Crypto.com, the exchange endorsed by Hollywood actor Matt Damon, deploys internal teams to trade tokens for profit, the latest sign of potential conflicts of interest in the digital assets industry.
The Singapore-based group, one of the top-10 crypto marketplaces in the world, operates proprietary trading and market making teams, according to five people with direct knowledge of the matter.
In most markets, exchanges match buyers with sellers at the most competitive transparent price. Market making and prop trading are usually conducted by separate private companies.
US regulators have begun clamping down on similar activities at other digital asset exchanges. This month the US Securities and Exchange Commission hit Binance, the world’s biggest crypto exchange, with 13 charges including using a trading firm owned by chief executive Changpeng Zhao to engage in “manipulative trading that artificially inflated the platform’s trading volume”.
“These trading platforms, they call themselves exchanges, are commingling a number of functions,” SEC chair Gary Gensler told CNBC on June 6, adding: “In traditional finance, we don’t see the New York Stock Exchange also operating a hedge fund, making markets.”

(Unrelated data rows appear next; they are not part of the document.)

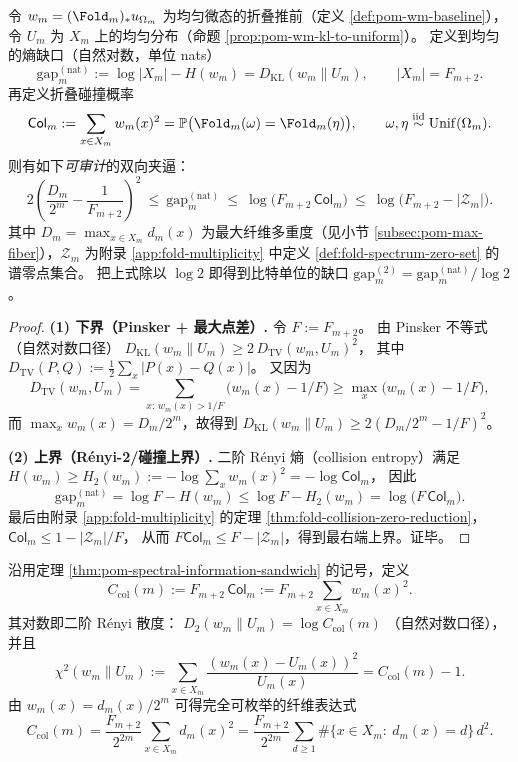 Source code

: \begin{theorem}\label{thm:pom-spectral-information-sandwich}
令 \(w_m=(\Fold_m)_*u_{\Omega_m}\) 为均匀微态的折叠推前（定义 \ref{def:pom-wm-baseline}），令 \(U_m\) 为 \(X_m\) 上的均匀分布（命题 \ref{prop:pom-wm-kl-to-uniform}）。
定义到均匀的熵缺口（自然对数，单位 nats）
\[
\mathrm{gap}_m^{(\mathrm{nat})}
:=\log|X_m|-H(w_m)
=D_{\mathrm{KL}}(w_m\|U_m),
\qquad |X_m|=F_{m+2}.
\]
再定义折叠碰撞概率
\[
\mathsf{Col}_m:=\sum_{x\in X_m}w_m(x)^2
=\mathbb{P}\bigl(\Fold_m(\omega)=\Fold_m(\eta)\bigr),
\qquad \omega,\eta\stackrel{\mathrm{iid}}{\sim}\mathrm{Unif}(\Omega_m).
\]
则有如下\emph{可审计}的双向夹逼：
\[
\boxed{\;
2\left(\frac{D_m}{2^m}-\frac{1}{F_{m+2}}\right)^2
\ \le\
\mathrm{gap}_m^{(\mathrm{nat})}
\ \le\
\log\!\bigl(F_{m+2}\,\mathsf{Col}_m\bigr)
\ \le\
\log\!\bigl(F_{m+2}-|\mathcal Z_m|\bigr).\;}
\]
其中 \(D_m=\max_{x\in X_m}d_m(x)\) 为最大纤维多重度（见小节 \ref{subsec:pom-max-fiber}），\(\mathcal Z_m\) 为附录 \ref{app:fold-multiplicity} 中定义 \ref{def:fold-spectrum-zero-set} 的谱零点集合。
把上式除以 \(\log 2\) 即得到比特单位的缺口 \(\mathrm{gap}_m^{(2)}=\mathrm{gap}_m^{(\mathrm{nat})}/\log 2\)。
\end{theorem}
\begin{proof}
\textbf{(1) 下界（Pinsker + 最大点差）.}
令 \(F:=F_{m+2}\)。
由 Pinsker 不等式（自然对数口径）
\(
D_{\mathrm{KL}}(w_m\|U_m)\ge 2\,D_{\mathrm{TV}}(w_m,U_m)^2
\)，
其中
\(
D_{\mathrm{TV}}(P,Q):=\frac12\sum_x|P(x)-Q(x)|
\)。
又因为
\[
D_{\mathrm{TV}}(w_m,U_m)
=\sum_{x:\,w_m(x)>1/F}\bigl(w_m(x)-1/F\bigr)
\ge \max_x\bigl(w_m(x)-1/F\bigr),
\]
而 \(\max_x w_m(x)=D_m/2^m\)，故得到
\(
D_{\mathrm{KL}}(w_m\|U_m)\ge 2(D_m/2^m-1/F)^2
\)。
\par
\textbf{(2) 上界（Rényi-2/碰撞上界）.}
二阶 Rényi 熵（collision entropy）满足
\(
H(w_m)\ge H_2(w_m):=-\log\sum_x w_m(x)^2=-\log \mathsf{Col}_m
\)，
因此
\[
\mathrm{gap}_m^{(\mathrm{nat})}
=\log F-H(w_m)
\le \log F-H_2(w_m)
=\log\bigl(F\,\mathsf{Col}_m\bigr).
\]
最后由附录 \ref{app:fold-multiplicity} 的定理 \ref{thm:fold-collision-zero-reduction}，
\(
\mathsf{Col}_m\le 1-|\mathcal Z_m|/F
\)，
从而 \(F\mathsf{Col}_m\le F-|\mathcal Z_m|\)，得到最右端上界。证毕。
\end{proof}

\begin{definition}[碰撞膨胀系数（可审计的二阶指纹）]\label{def:pom-collision-inflation}
沿用定理 \ref{thm:pom-spectral-information-sandwich} 的记号，定义
\[
C_{\mathrm{col}}(m)
:=F_{m+2}\,\mathsf{Col}_m
:=F_{m+2}\sum_{x\in X_m} w_m(x)^2.
\]
其对数即二阶 Rényi 散度：
\(
D_2(w_m\|U_m)=\log C_{\mathrm{col}}(m)
\)
（自然对数口径），并且
\[
\chi^2(w_m\|U_m)
:=\sum_{x\in X_m}\frac{(w_m(x)-U_m(x))^2}{U_m(x)}
=C_{\mathrm{col}}(m)-1.
\]
由 \(w_m(x)=d_m(x)/2^m\) 可得完全可枚举的纤维表达式
\[
C_{\mathrm{col}}(m)
=\frac{F_{m+2}}{2^{2m}}\sum_{x\in X_m} d_m(x)^2
=\frac{F_{m+2}}{2^{2m}}\sum_{d\ge 1}\#\{x\in X_m:\ d_m(x)=d\}\,d^2.
\]
\end{definition}

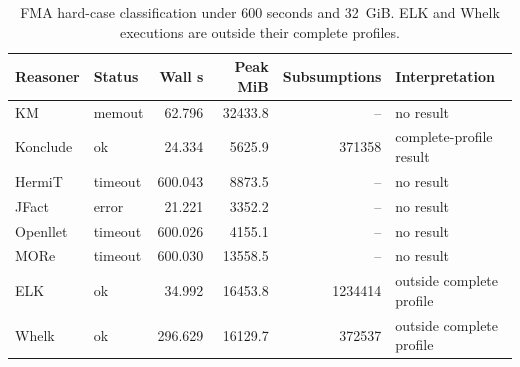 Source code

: \begin{table}[t]
\centering
\small
\caption{FMA hard-case classification under 600 seconds and 32~GiB. ELK and Whelk executions are outside their complete profiles.}
\label{tab:fma-results}
\begin{tabular}{llrrrl}
\toprule
Reasoner & Status & Wall s & Peak MiB & Subsumptions & Interpretation \\
\midrule
KM & memout & 62.796 & 32433.8 & -- & no result \\
Konclude & ok & 24.334 & 5625.9 & 371358 & complete-profile result \\
HermiT & timeout & 600.043 & 8873.5 & -- & no result \\
JFact & error & 21.221 & 3352.2 & -- & no result \\
Openllet & timeout & 600.026 & 4155.1 & -- & no result \\
MORe & timeout & 600.030 & 13558.5 & -- & no result \\
ELK & ok & 34.992 & 16453.8 & 1234414 & outside complete profile \\
Whelk & ok & 296.629 & 16129.7 & 372537 & outside complete profile \\
\bottomrule
\end{tabular}
\end{table}
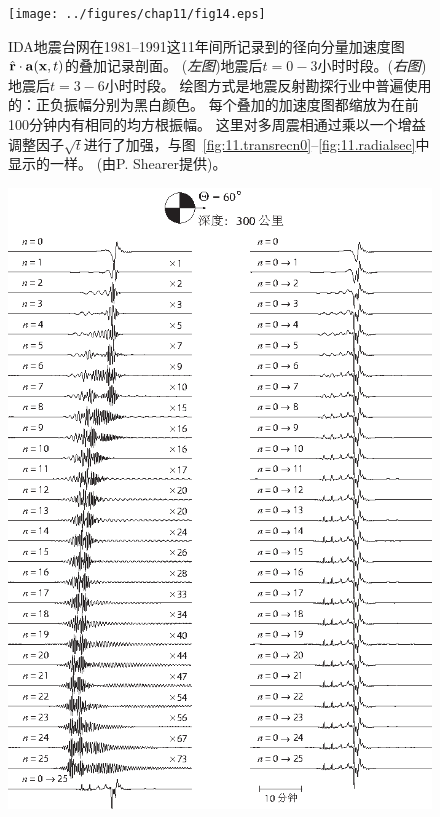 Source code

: \begin{figure}
\begin{center}
\scalebox{0.9}
{
\texttt{[image: ../figures/chap11/fig14.eps]}
}
\end{center}
\caption[Shearer stack]{
\label{fig:11.shearer}
IDA地震台网在1981--1991这11年间所记录到的径向分量加速度图$\hat{\bf r}\cdot{\bf a}({\bf x},t)$的叠加记录剖面。
({\em 左图\/})地震后$t=0\!-\!3$小时时段。({\em 右图\/})地震后$t=3\!-\!6$小时时段。
绘图方式是地震反射勘探行业中普遍使用的：正负振幅分别为黑白颜色。
每个叠加的加速度图都缩放为在前100分钟内有相同的均方根振幅。
这里对多周震相通过乘以一个增益调整因子$\sqrt{t}$进行了加强，与图~\ref{fig:11.transrecn0}--\ref{fig:11.radialsec}中显示的一样。
(由P. Shearer提供)。
}
\end{figure}
\begin{figure}
\begin{center}
\scalebox{0.9}
{
\includegraphics{../figures/chap11/fig15.eps}
}
\end{center}
\end{figure}
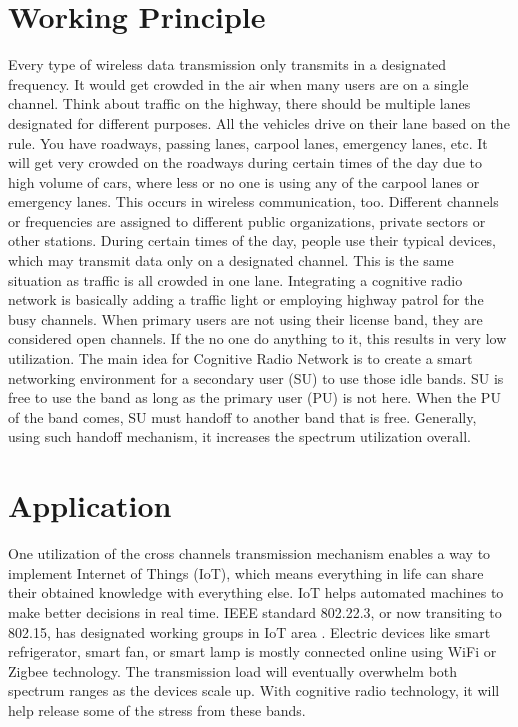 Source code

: \section{Working Principle}

Every type of wireless data transmission only transmits in a designated frequency. It would get crowded in the air when many users 
are on a single channel. Think about traffic on the highway, there should be multiple lanes designated for different purposes. 
All the vehicles drive on their lane based on the rule. You have roadways, passing lanes, carpool lanes, emergency lanes, etc. 
It will get very crowded on the roadways during certain times of the day due to high volume of cars, where less or no one is 
using any of the carpool lanes or emergency lanes. This occurs in wireless communication, too. Different channels or frequencies
are assigned to different public organizations, private sectors or other stations. 
During certain times of the day, people use their typical devices, which may transmit data only on a designated channel.
This is the same situation as traffic is all crowded in one lane. Integrating a cognitive radio network is basically adding a traffic light or employing highway patrol for the busy channels. When primary users are not using their license band, they are considered open channels. If the no one do anything to it, this results in very low utilization. The main idea for Cognitive Radio Network is to create
a smart networking environment for a secondary user (SU) to use those idle bands. SU is free to use the band as long as the 
primary user (PU) is not here. When the PU of the band comes, SU must handoff to another band that is free. Generally, using
such handoff mechanism, it increases the spectrum utilization overall. 


\section{Application}

One utilization of the cross channels transmission mechanism enables a way to implement Internet of Things (IoT), which means
everything in life can share their obtained knowledge with everything else. 
IoT helps automated machines to make better 
decisions in real time. IEEE standard 802.22.3, or now transiting to 802.15, has designated working groups in IoT area
\cite{ieee_working_group}. Electric devices like smart refrigerator, smart fan, or smart lamp is mostly connected online
using WiFi or Zigbee technology. The transmission load will eventually overwhelm both spectrum ranges as the devices scale
up. With cognitive radio technology, it will help release some of the stress from these bands.

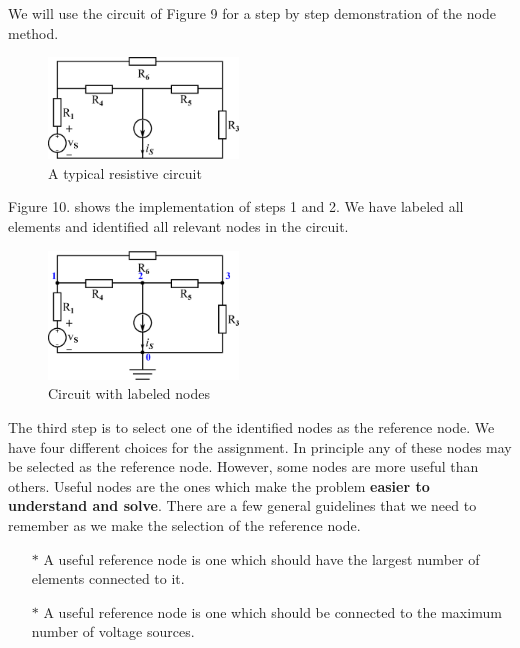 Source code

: \documentclass[a4 paper]{article}
\numberwithin{equation}{section}
\newcommand{\0}{\mathbf{0}}
\begin{document}
We will use the circuit of Figure 9 for a step by step demonstration of the node method. 

\begin{figure}[ht!]
  \caption{A typical resistive circuit}
  \centering
  \includegraphics[width=0.45\textwidth]{./images/nodemethod_0}
\end{figure}

Figure 10. shows the implementation of steps 1 and 2. We have labeled all elements and identified all relevant nodes in the circuit.  

\begin{figure}[ht!]
  \caption{Circuit with labeled nodes}
  \centering
  \hspace{5 mm}
  \includegraphics[width=0.45\textwidth]{./images/nodemethod_1}
\end{figure}


The third step is to select one of the identified nodes as the reference node. We have four different choices for the assignment. In principle any of these nodes may be selected as 
the reference node. However, some nodes are more useful than others. Useful nodes are the ones which make the problem {\bf easier to understand and solve}. There are a few general guidelines that we need to remember as we make the selection of the reference node. 


\begin{enumerate} \itemsep1pt \parskip0pt 
  \item[$\ast$] A useful reference node is one which should have the largest number of elements connected to it. 
  \item[$\ast$] A useful reference node is one which should be connected to the maximum number of voltage sources. 
\end{enumerate}
\end{document}
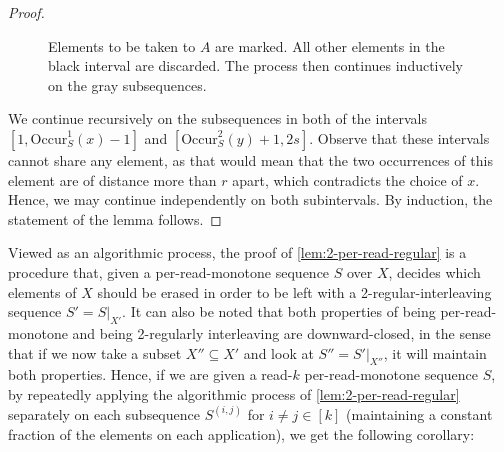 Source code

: \documentclass[11pt]{article}
\newcommand{\occur}[3]{\mathrm{Occur}_{#1}^{#2}({#3})}
\begin{document}
\begin{proof}
\begin{figure}[h]
\begin{center}
\caption{Elements to be taken to $A$ are marked. All other elements in the black interval are discarded. The process then continues inductively on the gray subsequences.}
\label{fig:2-per-read-proof}
\end{center}
\end{figure}

We continue recursively on the subsequences in both of the intervals $[1,\occur{S}{1}{x} - 1]$ and $[\occur{S}{2}{y} + 1, 2s]$. Observe that these intervals cannot share any element, as that would mean that the two occurrences of this element are of distance more than $r$ apart, which contradicts the choice of $x$. Hence, we may continue independently on both subintervals. By induction, the statement of the lemma follows.
\end{proof}

Viewed as an algorithmic process, the proof of \autoref{lem:2-per-read-regular} is a procedure that, given a per-read-monotone sequence $S$ over $X$, decides which elements of $X$ should be erased in order to be left with a 2-regular-interleaving sequence $S'=S|_{X'}$. It can also be noted that both properties of being per-read-monotone and being 2-regularly interleaving are downward-closed, in the sense that if we now take a subset $X'' \subseteq X'$ and look at $S''=S'|_{X''}$, it will maintain both properties. Hence, if we are given a read-$k$ per-read-monotone sequence $S$, by repeatedly applying the algorithmic process of \autoref{lem:2-per-read-regular} separately on each subsequence $S^{(i,j)}$ for $i\neq j \in [k]$ (maintaining a constant fraction of the elements on each application), we get the following corollary:
\end{document}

The existence of internal traders at Crypto.com has not been widely known since the company launched in 2016.
One of the people with direct knowledge about the teams said that Crypto.com executives gave other, external trading houses “absolutely dramatic sworn statements that Crypto.com was in no way involved in trading”, while another said that employees were asked to “say there is no internal market maker type operation”.
In response to questions from the Financial Times, Crypto.com said that employees had not been asked to lie to other market participants.
Crypto.com said: “We have an internal market maker that operates on the Crypto.com exchange and that internal market maker is treated exactly the same as third-party market makers that identically facilitate tight spreads and efficient markets on our platform.”
“This is not a controversial practice,” the company added.
The company said that most of its revenues came from its app for retail traders where Crypto.com was the customers’ counterparty for transactions and which it ran as a broker model. “As such, the Crypto.com trading team ensures that Crypto.com is risk neutral by hedging these positions on a number of venues, including the Crypto.com exchange,” the company added.
Its exchange is for institutional traders and “operates as a level playing field trading venue”, the company said.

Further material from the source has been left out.